(Data records)
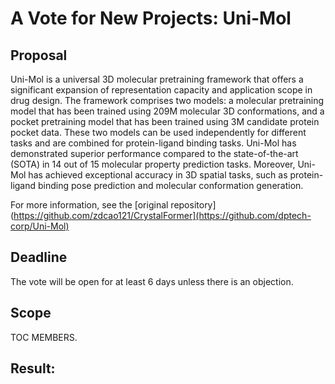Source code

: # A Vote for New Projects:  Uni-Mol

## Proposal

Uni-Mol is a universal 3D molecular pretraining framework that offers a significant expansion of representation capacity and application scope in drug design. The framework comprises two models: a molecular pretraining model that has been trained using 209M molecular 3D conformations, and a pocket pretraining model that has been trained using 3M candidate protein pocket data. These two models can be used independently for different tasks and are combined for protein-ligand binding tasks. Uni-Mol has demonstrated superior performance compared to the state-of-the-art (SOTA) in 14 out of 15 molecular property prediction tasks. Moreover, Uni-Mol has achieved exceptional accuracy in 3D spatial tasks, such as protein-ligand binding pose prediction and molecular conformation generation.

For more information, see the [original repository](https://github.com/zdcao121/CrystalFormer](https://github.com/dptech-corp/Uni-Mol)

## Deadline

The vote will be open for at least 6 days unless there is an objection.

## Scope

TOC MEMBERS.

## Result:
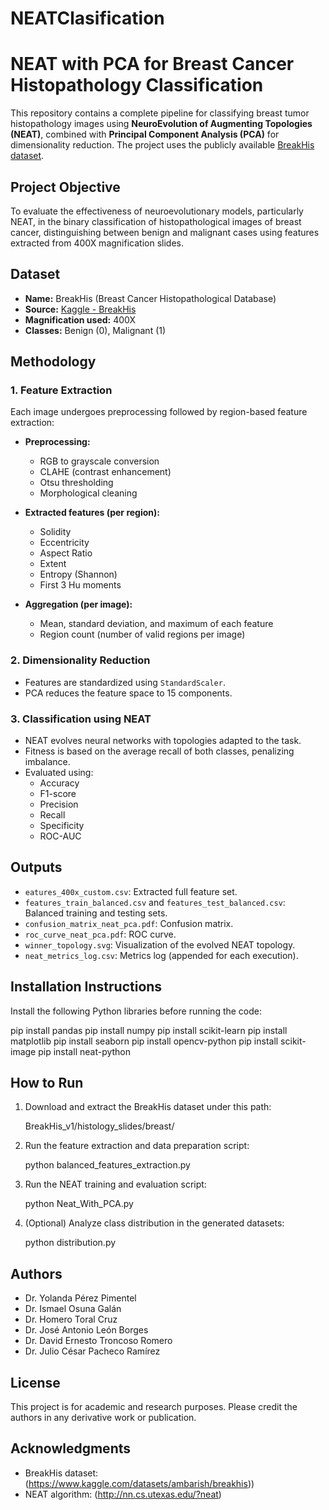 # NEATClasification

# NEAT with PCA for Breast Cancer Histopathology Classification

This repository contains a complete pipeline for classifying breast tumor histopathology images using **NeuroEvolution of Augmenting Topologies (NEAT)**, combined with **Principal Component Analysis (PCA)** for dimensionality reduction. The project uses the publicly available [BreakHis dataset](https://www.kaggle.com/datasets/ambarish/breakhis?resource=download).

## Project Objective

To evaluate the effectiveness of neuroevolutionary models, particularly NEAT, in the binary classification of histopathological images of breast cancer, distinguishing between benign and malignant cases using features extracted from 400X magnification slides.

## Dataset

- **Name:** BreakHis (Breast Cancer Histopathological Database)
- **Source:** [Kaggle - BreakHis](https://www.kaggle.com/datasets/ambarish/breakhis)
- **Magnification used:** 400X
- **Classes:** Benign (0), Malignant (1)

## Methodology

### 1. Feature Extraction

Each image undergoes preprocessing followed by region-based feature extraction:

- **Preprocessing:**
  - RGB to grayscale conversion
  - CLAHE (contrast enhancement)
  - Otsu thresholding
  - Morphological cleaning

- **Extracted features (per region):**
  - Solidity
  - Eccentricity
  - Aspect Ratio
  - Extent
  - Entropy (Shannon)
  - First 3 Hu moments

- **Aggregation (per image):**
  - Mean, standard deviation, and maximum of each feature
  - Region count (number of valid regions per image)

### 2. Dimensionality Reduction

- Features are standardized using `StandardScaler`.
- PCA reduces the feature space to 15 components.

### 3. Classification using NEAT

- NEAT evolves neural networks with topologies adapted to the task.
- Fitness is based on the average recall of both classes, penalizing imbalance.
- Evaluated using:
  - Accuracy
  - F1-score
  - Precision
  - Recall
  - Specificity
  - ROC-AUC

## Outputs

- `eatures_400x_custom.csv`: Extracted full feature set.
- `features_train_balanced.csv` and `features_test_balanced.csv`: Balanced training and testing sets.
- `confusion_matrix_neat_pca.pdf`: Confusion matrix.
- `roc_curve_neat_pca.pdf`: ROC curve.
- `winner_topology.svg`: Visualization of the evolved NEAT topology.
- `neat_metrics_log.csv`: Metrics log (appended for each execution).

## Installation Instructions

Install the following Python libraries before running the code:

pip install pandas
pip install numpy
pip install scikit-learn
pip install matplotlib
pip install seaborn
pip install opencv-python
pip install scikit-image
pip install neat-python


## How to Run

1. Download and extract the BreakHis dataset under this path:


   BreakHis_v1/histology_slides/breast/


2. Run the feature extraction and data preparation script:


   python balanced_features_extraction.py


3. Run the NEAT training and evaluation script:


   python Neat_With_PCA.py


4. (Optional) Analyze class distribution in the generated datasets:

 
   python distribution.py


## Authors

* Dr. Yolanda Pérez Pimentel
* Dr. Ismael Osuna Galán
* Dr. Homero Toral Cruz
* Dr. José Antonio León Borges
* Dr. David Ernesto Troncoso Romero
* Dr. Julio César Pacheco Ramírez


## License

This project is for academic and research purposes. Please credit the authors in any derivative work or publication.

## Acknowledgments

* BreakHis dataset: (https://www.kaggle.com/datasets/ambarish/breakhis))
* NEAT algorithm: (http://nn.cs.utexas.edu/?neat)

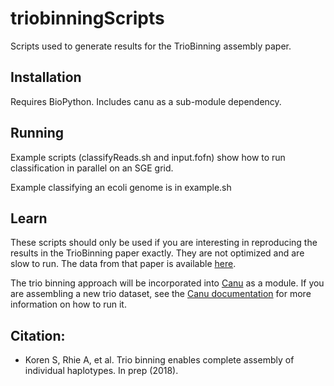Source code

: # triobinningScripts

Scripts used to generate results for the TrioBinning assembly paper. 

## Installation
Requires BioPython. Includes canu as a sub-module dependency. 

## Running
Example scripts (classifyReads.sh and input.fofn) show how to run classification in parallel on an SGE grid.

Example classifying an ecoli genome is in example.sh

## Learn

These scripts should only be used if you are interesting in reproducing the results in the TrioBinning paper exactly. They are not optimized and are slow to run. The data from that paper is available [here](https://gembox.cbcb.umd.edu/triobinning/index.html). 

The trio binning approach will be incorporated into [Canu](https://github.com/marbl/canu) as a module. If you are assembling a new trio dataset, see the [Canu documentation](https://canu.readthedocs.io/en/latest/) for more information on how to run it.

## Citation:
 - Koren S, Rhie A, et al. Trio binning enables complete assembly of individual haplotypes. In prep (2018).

== WORK INSTRUCTION ==
What is needed is an exact copy of the data, with the pictures removed.

== RESULT FOR THIS EXERCISE ==
Source code

: # A Vote for New Projects:  Uni-Mol

## Proposal

Uni-Mol is a universal 3D molecular pretraining framework that offers a significant expansion of representation capacity and application scope in drug design. The framework comprises two models: a molecular pretraining model that has been trained using 209M molecular 3D conformations, and a pocket pretraining model that has been trained using 3M candidate protein pocket data. These two models can be used independently for different tasks and are combined for protein-ligand binding tasks. Uni-Mol has demonstrated superior performance compared to the state-of-the-art (SOTA) in 14 out of 15 molecular property prediction tasks. Moreover, Uni-Mol has achieved exceptional accuracy in 3D spatial tasks, such as protein-ligand binding pose prediction and molecular conformation generation.

For more information, see the [original repository](https://github.com/zdcao121/CrystalFormer](https://github.com/dptech-corp/Uni-Mol)

## Deadline

The vote will be open for at least 6 days unless there is an objection.

## Scope

TOC MEMBERS.

## Result:
 # NEATClasification

# NEAT with PCA for Breast Cancer Histopathology Classification

This repository contains a complete pipeline for classifying breast tumor histopathology images using **NeuroEvolution of Augmenting Topologies (NEAT)**, combined with **Principal Component Analysis (PCA)** for dimensionality reduction. The project uses the publicly available [BreakHis dataset](https://www.kaggle.com/datasets/ambarish/breakhis?resource=download).

## Project Objective

To evaluate the effectiveness of neuroevolutionary models, particularly NEAT, in the binary classification of histopathological images of breast cancer, distinguishing between benign and malignant cases using features extracted from 400X magnification slides.

## Dataset

- **Name:** BreakHis (Breast Cancer Histopathological Database)
- **Source:** [Kaggle - BreakHis](https://www.kaggle.com/datasets/ambarish/breakhis)
- **Magnification used:** 400X
- **Classes:** Benign (0), Malignant (1)

## Methodology

### 1. Feature Extraction

Each image undergoes preprocessing followed by region-based feature extraction:

- **Preprocessing:**
  - RGB to grayscale conversion
  - CLAHE (contrast enhancement)
  - Otsu thresholding
  - Morphological cleaning

- **Extracted features (per region):**
  - Solidity
  - Eccentricity
  - Aspect Ratio
  - Extent
  - Entropy (Shannon)
  - First 3 Hu moments

- **Aggregation (per image):**
  - Mean, standard deviation, and maximum of each feature
  - Region count (number of valid regions per image)

### 2. Dimensionality Reduction

- Features are standardized using `StandardScaler`.
- PCA reduces the feature space to 15 components.

### 3. Classification using NEAT

- NEAT evolves neural networks with topologies adapted to the task.
- Fitness is based on the average recall of both classes, penalizing imbalance.
- Evaluated using:
  - Accuracy
  - F1-score
  - Precision
  - Recall
  - Specificity
  - ROC-AUC

## Outputs

- `eatures_400x_custom.csv`: Extracted full feature set.
- `features_train_balanced.csv` and `features_test_balanced.csv`: Balanced training and testing sets.
- `confusion_matrix_neat_pca.pdf`: Confusion matrix.
- `roc_curve_neat_pca.pdf`: ROC curve.
- `winner_topology.svg`: Visualization of the evolved NEAT topology.
- `neat_metrics_log.csv`: Metrics log (appended for each execution).

## Installation Instructions

Install the following Python libraries before running the code:

pip install pandas
pip install numpy
pip install scikit-learn
pip install matplotlib
pip install seaborn
pip install opencv-python
pip install scikit-image
pip install neat-python


## How to Run

1. Download and extract the BreakHis dataset under this path:


   BreakHis_v1/histology_slides/breast/


2. Run the feature extraction and data preparation script:


   python balanced_features_extraction.py


3. Run the NEAT training and evaluation script:


   python Neat_With_PCA.py


4. (Optional) Analyze class distribution in the generated datasets:

 
   python distribution.py


## Authors

* Dr. Yolanda Pérez Pimentel
* Dr. Ismael Osuna Galán
* Dr. Homero Toral Cruz
* Dr. José Antonio León Borges
* Dr. David Ernesto Troncoso Romero
* Dr. Julio César Pacheco Ramírez


## License

This project is for academic and research purposes. Please credit the authors in any derivative work or publication.

## Acknowledgments

* BreakHis dataset: (https://www.kaggle.com/datasets/ambarish/breakhis))
* NEAT algorithm: (http://nn.cs.utexas.edu/?neat)

Source code

: # triobinningScripts

Scripts used to generate results for the TrioBinning assembly paper. 

## Installation
Requires BioPython. Includes canu as a sub-module dependency. 

## Running
Example scripts (classifyReads.sh and input.fofn) show how to run classification in parallel on an SGE grid.

Example classifying an ecoli genome is in example.sh

## Learn

These scripts should only be used if you are interesting in reproducing the results in the TrioBinning paper exactly. They are not optimized and are slow to run. The data from that paper is available [here](https://gembox.cbcb.umd.edu/triobinning/index.html). 

The trio binning approach will be incorporated into [Canu](https://github.com/marbl/canu) as a module. If you are assembling a new trio dataset, see the [Canu documentation](https://canu.readthedocs.io/en/latest/) for more information on how to run it.

## Citation:
 - Koren S, Rhie A, et al. Trio binning enables complete assembly of individual haplotypes. In prep (2018).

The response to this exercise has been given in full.